Daniel Eisenman, Ph.D.
Director, Biosafety
Services, Advarra
As the field and demand for gene therapies expand, technology must also be developed to increase manufacturing efficiency. Several manufacturers are currently developing benchtop manufacturing equipment to replace the need for expensive and highly specialized manufacturing facilities and to address the need for therapies that are more personalized.

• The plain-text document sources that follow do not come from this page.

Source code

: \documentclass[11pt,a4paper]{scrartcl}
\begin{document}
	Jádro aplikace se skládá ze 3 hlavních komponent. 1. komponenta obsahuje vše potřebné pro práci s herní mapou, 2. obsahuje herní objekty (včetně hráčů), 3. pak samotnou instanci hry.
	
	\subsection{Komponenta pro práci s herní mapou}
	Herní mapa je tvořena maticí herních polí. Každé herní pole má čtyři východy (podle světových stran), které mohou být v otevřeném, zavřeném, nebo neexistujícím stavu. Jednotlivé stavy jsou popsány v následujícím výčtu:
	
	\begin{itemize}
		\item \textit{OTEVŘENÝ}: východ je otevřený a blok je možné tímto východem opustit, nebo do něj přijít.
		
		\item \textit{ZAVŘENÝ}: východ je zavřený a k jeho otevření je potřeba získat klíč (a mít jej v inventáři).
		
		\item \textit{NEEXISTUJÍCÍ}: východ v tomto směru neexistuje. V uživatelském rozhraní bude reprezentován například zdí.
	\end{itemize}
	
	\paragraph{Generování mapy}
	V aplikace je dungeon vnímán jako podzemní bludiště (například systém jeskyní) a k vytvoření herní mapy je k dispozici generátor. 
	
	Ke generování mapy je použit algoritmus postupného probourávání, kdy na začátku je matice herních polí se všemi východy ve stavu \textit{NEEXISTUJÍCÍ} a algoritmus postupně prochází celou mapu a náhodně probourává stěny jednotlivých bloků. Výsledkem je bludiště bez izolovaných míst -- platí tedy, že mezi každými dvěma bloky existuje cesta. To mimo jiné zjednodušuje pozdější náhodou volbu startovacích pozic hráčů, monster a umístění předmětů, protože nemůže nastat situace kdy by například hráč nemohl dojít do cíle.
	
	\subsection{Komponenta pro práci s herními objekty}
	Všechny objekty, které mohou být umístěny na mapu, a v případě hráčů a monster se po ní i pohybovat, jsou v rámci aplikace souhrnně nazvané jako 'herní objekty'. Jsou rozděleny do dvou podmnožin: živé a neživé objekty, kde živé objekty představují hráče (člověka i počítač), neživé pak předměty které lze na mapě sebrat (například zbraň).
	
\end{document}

Greater manufacturing capabilities will help speed up production and decrease cost; a shortage of facilities for manufacturing gene therapy products is currently hampering growth. And as more investigational therapies win approval and become common clinical treatments, public acceptance and willingness to participate in more clinical trials will likely increase: success begets success.

Gaurav Shah
CEO, Rocket Pharmaceuticals
An important consideration in gene therapy is manufacturing. Once a therapy has been approved, companies will need to be prepared to scale up manufacturing capabilities to meet market demand and get therapies to patients quickly. Because the indications being pursued are rare, there will be a need to balance this scaled-up manufacturing capability with demand.

Greg Skalicky
Chief Revenue Officer, Eversana
Cell and gene therapy may be headline news for good reason, but there are millions of individuals who need and will continue to need access to medicines. Pharmaceutical manufacturers will continue moving forward with the important and necessary research for and development of therapies that save lives. How they do it may be changing, though.

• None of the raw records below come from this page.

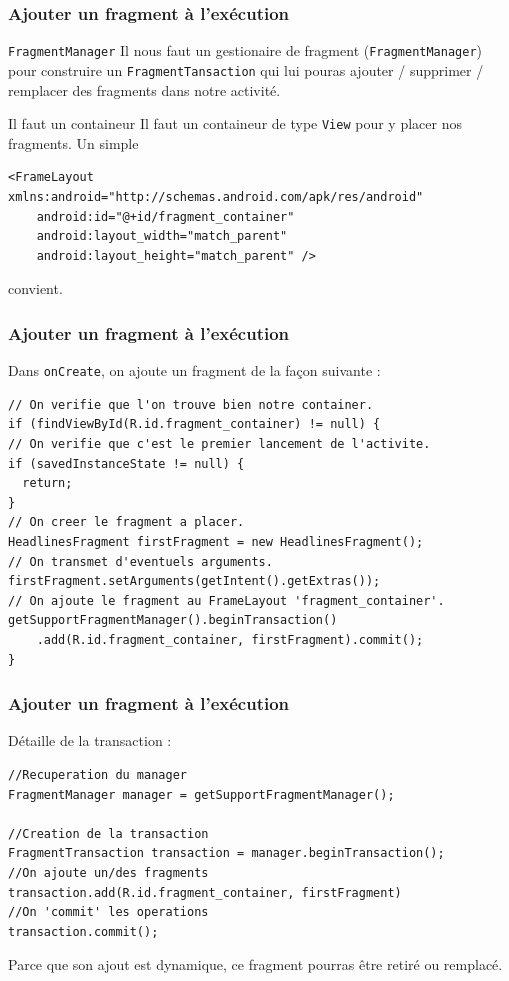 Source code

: \documentclass{beamer}
\begin{document}
\begin{frame}[fragile]
\frametitle{Ajouter un fragment à l'exécution}

\begin{block}{\verb!FragmentManager!}
Il nous faut un gestionaire de fragment (\verb!FragmentManager!) pour construire un \verb!FragmentTansaction! qui lui pouras ajouter / supprimer / remplacer des fragments dans notre activité.
\end{block}
\pause
\begin{alertblock}{Il faut un containeur}
Il faut un containeur de type \verb!View! pour y placer nos fragments. Un simple
\lstset{language=xml}
\begin{lstlisting}
<FrameLayout xmlns:android="http://schemas.android.com/apk/res/android"
    android:id="@+id/fragment_container"
    android:layout_width="match_parent"
    android:layout_height="match_parent" />
\end{lstlisting}
    convient.
\end{alertblock}
\end{frame}





\begin{frame}[fragile]
\frametitle{Ajouter un fragment à l'exécution}
\begin{block}{}
Dans \verb!onCreate!, on ajoute un fragment de la façon suivante :
\end{block}
\lstset{language=java}
\begin{lstlisting}
// On verifie que l'on trouve bien notre container.
if (findViewById(R.id.fragment_container) != null) {
// On verifie que c'est le premier lancement de l'activite.
if (savedInstanceState != null) {
  return;
}
// On creer le fragment a placer.
HeadlinesFragment firstFragment = new HeadlinesFragment();          
// On transmet d'eventuels arguments.
firstFragment.setArguments(getIntent().getExtras());         
// On ajoute le fragment au FrameLayout 'fragment_container'.
getSupportFragmentManager().beginTransaction()
    .add(R.id.fragment_container, firstFragment).commit();
}
\end{lstlisting}
\end{frame}

\begin{frame}[fragile]
\frametitle{Ajouter un fragment à l'exécution}

\begin{block}{Détaille de la transaction :}
\begin{lstlisting}
//Recuperation du manager
FragmentManager manager = getSupportFragmentManager();

//Creation de la transaction
FragmentTransaction transaction = manager.beginTransaction();
//On ajoute un/des fragments
transaction.add(R.id.fragment_container, firstFragment)
//On 'commit' les operations
transaction.commit();
\end{lstlisting}
\end{block}
\begin{exampleblock}{}
Parce que son ajout est dynamique, ce fragment pourras être retiré ou remplacé.
\end{exampleblock}
\end{frame}
\end{document}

Growing competition, innovative technologies such as AI and predictive analytics, and an industrywide decrease in product pipelines and blockbuster drugs, have put a new focus on biotech companies as catalysts of innovation. Just think of their impact on personalized medicine and the explosive growth of gene therapies. I believe a result will be an increase in large pharma companies partnering with, merging, or acquiring biopharma companies for future growth potential in innovative new therapies focused on precision and preventative medicine.

Karen Young
U.S. Pharmaceutical and Life Sciences Leader, PwC
The biggest challenges are developing the right manufacturing capacities and finding the right talent to staff your organization. There’s a lack of both talent and manufacturing capacity in the industry right now, and it has the potential to slow down companies that want to scale quickly after approval.

After companies figure that out, they need to figure out how to get their products to patients. Here, an advanced cold-chain is going to be essential, and companies should think about how to keep patients and providers informed throughout the process to ease patient anxiety and allow for close coordination around treatment.